Saltei, voluntariamente, para a Ditadura iraniana e falo de Narges Mohammadi, que escreveu um livro, Tortura Branca – Testemunhos de Prisioneiras Políticas Iranianas, cuja introdução diz o seguinte: “Escrevo este prefácio nas últimas horas da minha autorização para voltar a casa. Muito em breve terei de regressar à prisão…”

A Prémio Nobel da Paz de 2023, Narges, entrou pela última vez na prisão a 1 de Abril de 2022, no dia em que celebrava 50 anos. Em 2021 foi presa pela décima segunda vez e condenada ao confinamento solitário. Desta vez, o motivo da sua detenção foi o livro citado que já chegou às livrarias. E que faz estremecer quem o lê… A tortura branca de que fala o livro, que reúne o testemunho de 12 mulheres que foram sujeitas a longos períodos de confinamento solitário, não atenua e faz tremer o leitor que aí vê escrito: “Eu gosto do caminho que decidimos seguir, lutar pela liberdade.” Ou ainda: “Espero que os meus filhos deixem a fase de nos perdoarem e nos venham ajudar….”. O que é isto? Que força é esta? Por mais resistente que seja o leitor, este livro da iraniana Narges Mohammadi, é a voz clara dos que se sacrificam pela liberdade dos outros, é um acordo entre nós, todos, para que sejamos a voz dos outros… Narges M. . licenciada em Física, foi, é, activista, ligada ao desporto, montanhismo, escalada… e Rahmani, o marido, escritor, que ouviu a mãe chorar, a avó chorar e que lembra que ainda em liberdade, já teriam adoptado o lema:” Mulher – vida – Liberdade”, que simboliza claramente a luta das suas vidas. De que todos já ouviram falar…

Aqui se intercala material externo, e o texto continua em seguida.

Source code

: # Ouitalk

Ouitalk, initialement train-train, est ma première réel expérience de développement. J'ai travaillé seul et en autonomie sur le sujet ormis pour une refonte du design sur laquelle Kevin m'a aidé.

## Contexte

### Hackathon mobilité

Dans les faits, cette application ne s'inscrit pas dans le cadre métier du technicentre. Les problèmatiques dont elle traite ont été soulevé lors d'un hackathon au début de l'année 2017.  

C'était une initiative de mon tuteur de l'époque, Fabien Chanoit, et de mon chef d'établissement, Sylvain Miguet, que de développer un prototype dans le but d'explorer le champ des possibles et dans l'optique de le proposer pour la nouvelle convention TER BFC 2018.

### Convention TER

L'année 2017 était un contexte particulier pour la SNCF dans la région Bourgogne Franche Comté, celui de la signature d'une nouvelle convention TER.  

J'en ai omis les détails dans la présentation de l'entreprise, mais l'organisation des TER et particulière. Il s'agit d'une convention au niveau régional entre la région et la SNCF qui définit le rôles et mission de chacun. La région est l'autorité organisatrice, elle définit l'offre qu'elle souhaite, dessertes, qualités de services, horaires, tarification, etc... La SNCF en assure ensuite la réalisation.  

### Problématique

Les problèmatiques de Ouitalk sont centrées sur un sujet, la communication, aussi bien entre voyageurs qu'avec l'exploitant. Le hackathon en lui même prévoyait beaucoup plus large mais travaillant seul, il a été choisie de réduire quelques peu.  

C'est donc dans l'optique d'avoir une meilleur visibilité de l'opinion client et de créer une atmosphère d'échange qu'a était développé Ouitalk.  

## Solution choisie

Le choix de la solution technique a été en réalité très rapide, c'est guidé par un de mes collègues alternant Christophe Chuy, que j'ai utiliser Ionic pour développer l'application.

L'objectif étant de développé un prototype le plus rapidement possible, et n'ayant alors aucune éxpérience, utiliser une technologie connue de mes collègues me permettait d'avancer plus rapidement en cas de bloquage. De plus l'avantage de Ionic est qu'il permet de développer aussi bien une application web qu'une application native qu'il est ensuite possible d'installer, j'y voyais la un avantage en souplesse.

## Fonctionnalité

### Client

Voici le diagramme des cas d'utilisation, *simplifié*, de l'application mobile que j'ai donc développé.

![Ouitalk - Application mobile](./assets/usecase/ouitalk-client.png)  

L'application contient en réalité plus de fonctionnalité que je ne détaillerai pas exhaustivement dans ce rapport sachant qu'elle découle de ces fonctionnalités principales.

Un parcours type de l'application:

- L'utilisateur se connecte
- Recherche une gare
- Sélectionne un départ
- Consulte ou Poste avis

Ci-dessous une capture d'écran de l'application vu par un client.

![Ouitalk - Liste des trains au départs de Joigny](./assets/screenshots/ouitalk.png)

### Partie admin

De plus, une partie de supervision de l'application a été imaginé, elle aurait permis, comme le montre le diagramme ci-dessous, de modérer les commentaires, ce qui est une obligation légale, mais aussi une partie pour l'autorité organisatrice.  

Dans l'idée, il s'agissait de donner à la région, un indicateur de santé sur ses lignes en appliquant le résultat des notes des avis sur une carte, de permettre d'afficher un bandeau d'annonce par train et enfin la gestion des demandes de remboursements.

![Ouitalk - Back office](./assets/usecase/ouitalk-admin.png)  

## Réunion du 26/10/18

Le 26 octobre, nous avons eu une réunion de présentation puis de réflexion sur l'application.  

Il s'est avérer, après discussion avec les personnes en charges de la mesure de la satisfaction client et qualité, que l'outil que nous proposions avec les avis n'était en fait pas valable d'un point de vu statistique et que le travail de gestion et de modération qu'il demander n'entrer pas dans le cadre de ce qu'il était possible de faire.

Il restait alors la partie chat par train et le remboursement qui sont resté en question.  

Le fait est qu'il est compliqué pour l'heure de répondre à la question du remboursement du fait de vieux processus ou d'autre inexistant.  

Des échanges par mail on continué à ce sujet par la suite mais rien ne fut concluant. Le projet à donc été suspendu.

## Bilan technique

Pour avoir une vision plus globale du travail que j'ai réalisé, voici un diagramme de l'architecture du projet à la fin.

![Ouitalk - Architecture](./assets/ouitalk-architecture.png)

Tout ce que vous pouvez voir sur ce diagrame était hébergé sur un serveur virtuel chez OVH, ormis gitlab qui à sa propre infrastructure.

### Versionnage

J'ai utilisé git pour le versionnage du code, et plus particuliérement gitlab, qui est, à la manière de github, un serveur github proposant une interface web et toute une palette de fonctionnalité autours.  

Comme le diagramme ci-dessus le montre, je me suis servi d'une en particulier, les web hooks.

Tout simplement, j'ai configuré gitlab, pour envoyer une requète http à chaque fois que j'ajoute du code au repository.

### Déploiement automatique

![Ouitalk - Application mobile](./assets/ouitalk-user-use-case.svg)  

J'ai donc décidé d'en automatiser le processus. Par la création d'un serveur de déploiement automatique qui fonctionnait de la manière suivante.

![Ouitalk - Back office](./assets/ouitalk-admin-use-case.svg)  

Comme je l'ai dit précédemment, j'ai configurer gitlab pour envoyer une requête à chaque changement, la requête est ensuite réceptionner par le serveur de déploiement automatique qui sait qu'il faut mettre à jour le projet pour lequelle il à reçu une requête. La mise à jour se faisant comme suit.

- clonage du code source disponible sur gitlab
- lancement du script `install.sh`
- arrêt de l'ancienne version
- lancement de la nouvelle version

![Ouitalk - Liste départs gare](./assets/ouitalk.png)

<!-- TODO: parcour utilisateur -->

Neste momento, bem sei, o tema deste texto começa a não interessar mas, se o “teste do pato” diz alguma coisa de interesse a alguém, poder falar da luta pela liberdade, é sempre uma causa maior… Narges M. não ouve a voz dos filhos há dois anos mas não vai descansar até lhes deixar um Irão livre, o que ela defende e que é a sua luta. Há sete meses que não fala com ninguém. Tem resistido a tudo e este livro, Tortura Branca é uma denúncia, é uma forma de lembrar que há quem lute, quem sofra para que haja liberdade! Para que não haja celas solitárias no Irão…

Viver assim é mesmo muito difícil mas ainda há quem resista e quem lute! A luta de Narges faz-se por milhões de crianças, pelos seus filhos e pelos filhos dos outros. Agora, quase a chegar ao fim, abalada pelas palavras que leio, associo-me ao que diz Rahmani, ao que diz Narges sobretudo, em momentos diversos da sua vida: “Eu gosto do que faço, não conheço nada melhor para fazer no mundo que lutar pela liberdade.”

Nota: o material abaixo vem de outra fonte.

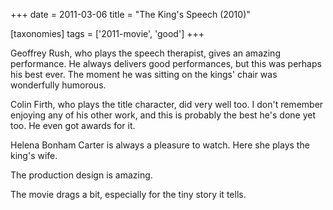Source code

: +++
date = 2011-03-06
title = "The King's Speech (2010)"

[taxonomies]
tags = ['2011-movie', 'good']
+++

Geoffrey Rush, who plays the speech therapist, gives an amazing
performance. He always delivers good performances, but this was perhaps
his best ever. The moment he was sitting on the kings\' chair was
wonderfully humorous.

Colin Firth, who plays the title character, did very well too. I don\'t
remember enjoying any of his other work, and this is probably the best
he\'s done yet too. He even got awards for it.

Helena Bonham Carter is always a pleasure to watch. Here she plays the
king\'s wife.

The production design is amazing.

The movie drags a bit, especially for the tiny story it tells.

Quase, quase a  chegar ao fim, abalada pelo testemunho profundo de uma mulher diferente, fica a minha certeza: vou incomodar-me com promessas que não se cumprem? Vou aborrecer-me porque chove ou faz sol? Não, nada disso conta se o que importa é o caminho que se quer seguir… Muito, muito duro, às vezes!